The study was built on the foundation of the (Financial Advisory and Intermediary Services) FAIS Act, which promoted greater industry professionalism, and is informed by Treating Customers Fairly (TCF).  The aim is to reduce the negative associations customers have about the financial advice process and have greater transparency all round.  Customers need to know what’s on offer and trust the advice process is about serving their needs, not just the industry and its representatives.

The structural changes the paper proposes will mean significant changes to many business models.  Some of the proposals, such as those relating to intermediary/product supplier relationship, will come into effect at the implementation date. In other areas, the financial services industry will be transitioning to the new model.

What will the impact of the RDR be?  Below are some of the main proposals for structural changes in the financial services industry:

Types of services provided by intermediaries

Regulation proposed here chiefly concerns defining who can offer financial advice which will be defined in three categories:

  1. Financial planning
  2. Upfront product advice
  3. Ongoing product advice.

For offering products without advice, only simple products will be allowed to be sold according to set standards.

Standards will also be set for ongoing product servicing, product aggregation, comparison services and lead generation.  Only qualified intermediaries can collect insurance premiums and customers need to be informed to make proper comparisons of products available.

Relationships between product suppliers and intermediaries

The proposals call for transparency, so customers know the relationship of intermediaries to product suppliers.  Advisers need to be defined clearly as either independent financial advisers, multi-tied advisers or tied advisers.  “Juristic representatives” can no longer offer financial advice.

To limit conflicts of interest, outsourcing product supplier functions to financial advisers won’t be allowed, other than in instances of specific, regulated functions.  There will be reviews of relationships between product suppliers and intermediaries to assess any conflicts of interest.

Intermediary remuneration

The focus here is on fairness:  Any remuneration must be commensurate with the services rendered and ongoing fees may only be charged if advice is ongoing.  An intermediary cannot charge a customer twice for the same service and all payments need to be explicitly agreed to and understood by the customer.

Standards will be set for financial planning fees, both upfront and ongoing.  For life-risk policies, 50% of remuneration may be paid upfront as a sales commission and 50% payable on an as-and-when basis. Maximum insurance binder fees will be set, and the cap for credit life group schemes has been lowered to 7.5% (from 22.5%).

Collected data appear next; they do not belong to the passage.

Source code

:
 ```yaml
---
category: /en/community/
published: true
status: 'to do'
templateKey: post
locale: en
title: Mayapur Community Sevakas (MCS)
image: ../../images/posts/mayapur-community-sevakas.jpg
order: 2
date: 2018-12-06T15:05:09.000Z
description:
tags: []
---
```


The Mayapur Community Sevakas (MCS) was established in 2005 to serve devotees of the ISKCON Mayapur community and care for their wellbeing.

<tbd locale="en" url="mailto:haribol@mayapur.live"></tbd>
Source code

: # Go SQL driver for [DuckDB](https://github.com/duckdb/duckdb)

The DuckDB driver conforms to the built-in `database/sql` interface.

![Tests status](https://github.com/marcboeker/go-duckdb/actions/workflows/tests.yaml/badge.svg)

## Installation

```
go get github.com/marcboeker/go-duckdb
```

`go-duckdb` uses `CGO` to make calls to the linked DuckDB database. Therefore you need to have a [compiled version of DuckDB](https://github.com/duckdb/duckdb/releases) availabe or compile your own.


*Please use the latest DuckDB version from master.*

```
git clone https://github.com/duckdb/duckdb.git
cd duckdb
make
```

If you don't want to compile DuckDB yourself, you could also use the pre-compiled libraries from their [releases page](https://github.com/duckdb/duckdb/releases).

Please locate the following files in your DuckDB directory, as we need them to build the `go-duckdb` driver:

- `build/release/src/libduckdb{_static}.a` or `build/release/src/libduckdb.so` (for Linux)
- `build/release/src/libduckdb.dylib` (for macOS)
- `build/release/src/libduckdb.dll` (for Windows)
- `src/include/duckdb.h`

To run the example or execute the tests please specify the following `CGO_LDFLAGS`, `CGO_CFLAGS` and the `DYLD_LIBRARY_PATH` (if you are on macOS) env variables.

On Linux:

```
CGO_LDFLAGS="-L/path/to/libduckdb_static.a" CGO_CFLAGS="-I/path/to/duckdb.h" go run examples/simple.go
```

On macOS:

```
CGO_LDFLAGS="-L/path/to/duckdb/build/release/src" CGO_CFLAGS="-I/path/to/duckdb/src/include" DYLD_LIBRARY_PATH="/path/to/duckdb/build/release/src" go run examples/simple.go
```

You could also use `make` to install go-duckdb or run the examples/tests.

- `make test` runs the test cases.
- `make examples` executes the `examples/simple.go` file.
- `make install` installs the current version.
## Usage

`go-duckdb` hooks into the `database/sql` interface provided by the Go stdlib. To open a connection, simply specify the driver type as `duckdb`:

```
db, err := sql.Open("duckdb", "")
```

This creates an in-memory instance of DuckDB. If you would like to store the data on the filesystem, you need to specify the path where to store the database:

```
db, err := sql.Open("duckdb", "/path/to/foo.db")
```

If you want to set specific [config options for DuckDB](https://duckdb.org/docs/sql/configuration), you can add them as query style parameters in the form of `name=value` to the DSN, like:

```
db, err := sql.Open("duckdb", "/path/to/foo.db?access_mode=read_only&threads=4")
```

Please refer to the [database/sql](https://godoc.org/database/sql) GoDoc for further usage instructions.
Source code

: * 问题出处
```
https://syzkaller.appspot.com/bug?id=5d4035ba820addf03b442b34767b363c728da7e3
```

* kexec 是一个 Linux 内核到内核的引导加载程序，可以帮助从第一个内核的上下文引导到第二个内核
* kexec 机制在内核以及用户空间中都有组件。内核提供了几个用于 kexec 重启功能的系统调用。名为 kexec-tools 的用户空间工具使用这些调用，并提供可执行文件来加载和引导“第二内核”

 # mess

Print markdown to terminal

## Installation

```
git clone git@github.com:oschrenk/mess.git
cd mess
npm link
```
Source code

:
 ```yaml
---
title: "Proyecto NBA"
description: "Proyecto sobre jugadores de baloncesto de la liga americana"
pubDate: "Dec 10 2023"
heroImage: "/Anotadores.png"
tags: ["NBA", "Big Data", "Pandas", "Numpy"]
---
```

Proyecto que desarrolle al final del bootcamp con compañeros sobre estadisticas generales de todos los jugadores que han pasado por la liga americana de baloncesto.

General standards will ensure that no product suppliers offer financial interest to intermediaries unless it is made allowance for within the new regulatory framework.

Going forward

There has been much speculation on how the industry will adapt to these changes, especially in light of similar overseas examples. Overall, the reforms are meant to strengthen the sustainability of the financial services industry and make the role of financial services more ethical.

These are interesting times in which we need to adapt, upskill, be transparent and communicate clearly with the regulators and our customers.